Last week I bought a new virtual server to be able to hold clients that rapidly expand or have sudden bursts of traffic (CloudFlare FTW!). While reviewing the service provider, I started thinking about... you guessed it, Service level agreements - do they ever *not* give us headaches? and Re: What does it take to satisfy you when testing if a service is available or not?!
Except I'm revising my thoughts on how to blend those two concerns. Here's my question:
How far do you go when monitoring a service provider's infrastructure?
Currently, my uptime/service-checker-du-jour is Pingdom. They do a good job for the basics and I don't have to host the service on my own infrastructure. They're a trusted service with major brand recognition and are independent of me and my own business so a service provider would have a harder time disputing any of the results I show them. The trouble is that I pay based on the number of checks that I use. So in essence, I'm paying a fee for a service that checks to make sure I'm getting what I'm paying for out of another service provider. Even if I had my own infrastructure set up for monitoring (I might make a tricked out monitoring server of my own), I'd still be using my time and effort to check the service provider.
The idea is that, in the case of service denigration or an outright outage, it's best to come to the table with your own data.
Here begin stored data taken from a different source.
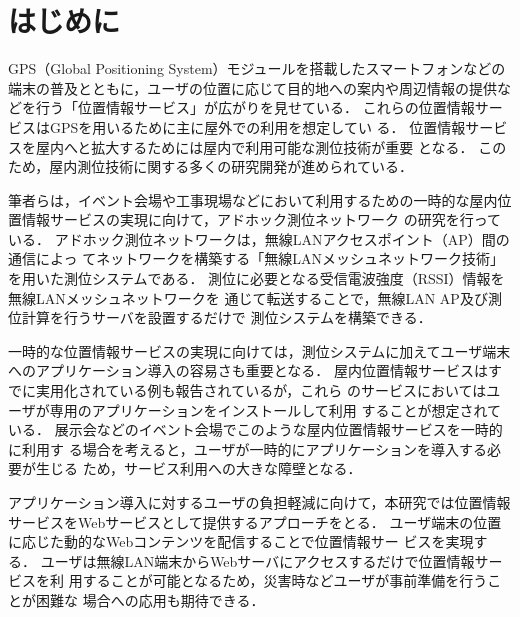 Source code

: \documentclass[technicalreport]{ieicej}
\begin{document}
\maketitle

\section{はじめに}
\label{sec:intro}

GPS（Global Positioning System）モジュールを搭載したスマートフォンなどの
端末の普及とともに，ユーザの位置に応じて目的地への案内や周辺情報の提供な
どを行う「位置情報サービス」が広がりを見せている．
これらの位置情報サービスはGPSを用いるために主に屋外での利用を想定してい
る．
位置情報サービスを屋内へと拡大するためには屋内で利用可能な測位技術が重要
となる．
このため，屋内測位技術に関する多くの研究開発が進められている．

筆者らは，イベント会場や工事現場などにおいて利用するための一時的な屋内位
置情報サービスの実現に向けて，アドホック測位ネットワーク
\cite{izumi13:awpn_acc_imprv}の研究を行っている．
アドホック測位ネットワークは，無線LANアクセスポイント（AP）間の通信によっ
てネットワークを構築する「無線LANメッシュネットワーク技術」
\cite{sakata06:ad-hoc_wlan_mesh}を用いた測位システムである．
測位に必要となる受信電波強度（RSSI）情報を無線LANメッシュネットワークを
通じて転送することで，無線LAN AP及び測位計算を行うサーバを設置するだけで
測位システムを構築できる．

一時的な位置情報サービスの実現に向けては，測位システムに加えてユーザ端末
へのアプリケーション導入の容易さも重要となる．
屋内位置情報サービスはすでに実用化されている例も報告されているが，これら
のサービスにおいてはユーザが専用のアプリケーションをインストールして利用
することが想定されている．
展示会などのイベント会場でこのような屋内位置情報サービスを一時的に利用す
る場合を考えると，ユーザが一時的にアプリケーションを導入する必要が生じる
ため，サービス利用への大きな障壁となる．

アプリケーション導入に対するユーザの負担軽減に向けて，本研究では位置情報
サービスをWebサービスとして提供するアプローチをとる．
ユーザ端末の位置に応じた動的なWebコンテンツを配信することで位置情報サー
ビスを実現する．
ユーザは無線LAN端末からWebサーバにアクセスするだけで位置情報サービスを利
用することが可能となるため，災害時などユーザが事前準備を行うことが困難な
場合への応用も期待できる．
\end{document}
Especially if it's seriously cross-checked and thoroughly inclusive of many different data points. I've heard of SLAs that demand a certain amount of your own data before the provider will "pay out."
The problem is that I get a bit skeeved that I'm having to spend time and money to ensure that I'm getting what I'm paying for and to make it more likely that, in the event of an SLA infraction, my business and clients get treated properly. What do you think?
Do you monitor your service provider's equipment? Do you keep an eye on as much of their forward facing infrastructure as possible and keep historical data? Do you prefer to come to the table with as much of your own observations about the service provider's performance as possible? Have you ever been put in an awkward situation by a service provider who's monitoring data did not match your experience with them?
Tell me about your perspective and experiences. Maybe I'm just paranoid. Gotta go... I think I hear the black helicopters getting closer.